PROBLEM STATEMENT:
Give back, character for character, the line that includes "Kinship groups are" and all lines beneath it in the data.

::::::::::

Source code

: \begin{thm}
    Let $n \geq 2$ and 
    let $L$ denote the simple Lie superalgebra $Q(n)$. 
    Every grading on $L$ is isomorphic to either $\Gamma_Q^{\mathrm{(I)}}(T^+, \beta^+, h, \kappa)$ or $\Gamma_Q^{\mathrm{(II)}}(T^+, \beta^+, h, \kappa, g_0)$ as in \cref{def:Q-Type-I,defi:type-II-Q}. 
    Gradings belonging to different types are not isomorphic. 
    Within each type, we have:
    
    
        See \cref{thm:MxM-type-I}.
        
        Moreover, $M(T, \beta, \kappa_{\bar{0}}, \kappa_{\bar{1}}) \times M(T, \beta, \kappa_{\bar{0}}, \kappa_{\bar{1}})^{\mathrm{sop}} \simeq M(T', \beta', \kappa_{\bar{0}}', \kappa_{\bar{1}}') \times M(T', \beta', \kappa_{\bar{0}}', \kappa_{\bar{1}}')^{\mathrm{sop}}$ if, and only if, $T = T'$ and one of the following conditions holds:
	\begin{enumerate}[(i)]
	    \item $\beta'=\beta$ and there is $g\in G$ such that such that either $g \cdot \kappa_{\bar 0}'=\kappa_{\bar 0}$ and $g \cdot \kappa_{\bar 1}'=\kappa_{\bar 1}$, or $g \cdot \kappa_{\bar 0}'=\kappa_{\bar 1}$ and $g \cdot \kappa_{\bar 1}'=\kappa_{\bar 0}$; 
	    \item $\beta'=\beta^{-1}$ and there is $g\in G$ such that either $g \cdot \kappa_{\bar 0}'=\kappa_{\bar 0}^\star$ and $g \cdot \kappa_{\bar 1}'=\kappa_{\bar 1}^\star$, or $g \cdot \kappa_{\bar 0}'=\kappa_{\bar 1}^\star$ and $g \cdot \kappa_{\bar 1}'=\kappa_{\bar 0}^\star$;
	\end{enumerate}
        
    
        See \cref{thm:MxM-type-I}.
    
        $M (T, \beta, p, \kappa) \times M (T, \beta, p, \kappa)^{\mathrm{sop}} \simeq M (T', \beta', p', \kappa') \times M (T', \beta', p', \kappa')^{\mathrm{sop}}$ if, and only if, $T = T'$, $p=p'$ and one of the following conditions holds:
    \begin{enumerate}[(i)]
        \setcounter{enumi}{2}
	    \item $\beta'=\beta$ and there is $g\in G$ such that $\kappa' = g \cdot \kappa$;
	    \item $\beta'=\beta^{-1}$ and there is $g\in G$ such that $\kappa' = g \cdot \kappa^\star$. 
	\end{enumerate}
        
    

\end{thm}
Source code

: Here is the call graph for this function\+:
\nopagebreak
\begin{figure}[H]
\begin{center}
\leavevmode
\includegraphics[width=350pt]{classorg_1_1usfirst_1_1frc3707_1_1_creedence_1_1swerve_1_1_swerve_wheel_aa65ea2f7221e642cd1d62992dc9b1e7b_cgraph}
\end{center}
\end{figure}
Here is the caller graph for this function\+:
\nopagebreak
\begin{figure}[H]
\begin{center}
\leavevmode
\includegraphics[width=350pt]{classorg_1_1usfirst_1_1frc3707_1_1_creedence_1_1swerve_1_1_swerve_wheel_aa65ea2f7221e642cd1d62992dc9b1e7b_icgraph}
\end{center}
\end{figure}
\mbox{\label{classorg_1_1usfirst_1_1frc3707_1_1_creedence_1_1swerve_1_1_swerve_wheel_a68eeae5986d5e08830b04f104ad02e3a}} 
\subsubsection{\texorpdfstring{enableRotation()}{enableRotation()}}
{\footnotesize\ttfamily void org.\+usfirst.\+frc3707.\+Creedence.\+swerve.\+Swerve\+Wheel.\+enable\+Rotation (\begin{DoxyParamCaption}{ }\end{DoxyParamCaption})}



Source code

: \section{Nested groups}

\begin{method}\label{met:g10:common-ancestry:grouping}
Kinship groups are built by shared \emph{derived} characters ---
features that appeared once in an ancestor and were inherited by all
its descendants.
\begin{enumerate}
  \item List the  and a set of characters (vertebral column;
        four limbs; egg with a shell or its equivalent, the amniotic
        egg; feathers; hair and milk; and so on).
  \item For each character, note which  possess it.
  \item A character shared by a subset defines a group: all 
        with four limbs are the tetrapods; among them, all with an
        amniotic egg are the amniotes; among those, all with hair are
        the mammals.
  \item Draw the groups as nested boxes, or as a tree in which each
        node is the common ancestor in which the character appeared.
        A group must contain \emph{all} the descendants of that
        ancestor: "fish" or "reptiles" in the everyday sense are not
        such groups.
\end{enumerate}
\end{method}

::::::::::

TASK RESPONSE:
Kinship groups are built by shared \emph{derived} characters ---
features that appeared once in an ancestor and were inherited by all
its descendants.
\begin{enumerate}
  \item List the  and a set of characters (vertebral column;
        four limbs; egg with a shell or its equivalent, the amniotic
        egg; feathers; hair and milk; and so on).
  \item For each character, note which  possess it.
  \item A character shared by a subset defines a group: all 
        with four limbs are the tetrapods; among them, all with an
        amniotic egg are the amniotes; among those, all with hair are
        the mammals.
  \item Draw the groups as nested boxes, or as a tree in which each
        node is the common ancestor in which the character appeared.
        A group must contain \emph{all} the descendants of that
        ancestor: "fish" or "reptiles" in the everyday sense are not
        such groups.
\end{enumerate}
\end{method}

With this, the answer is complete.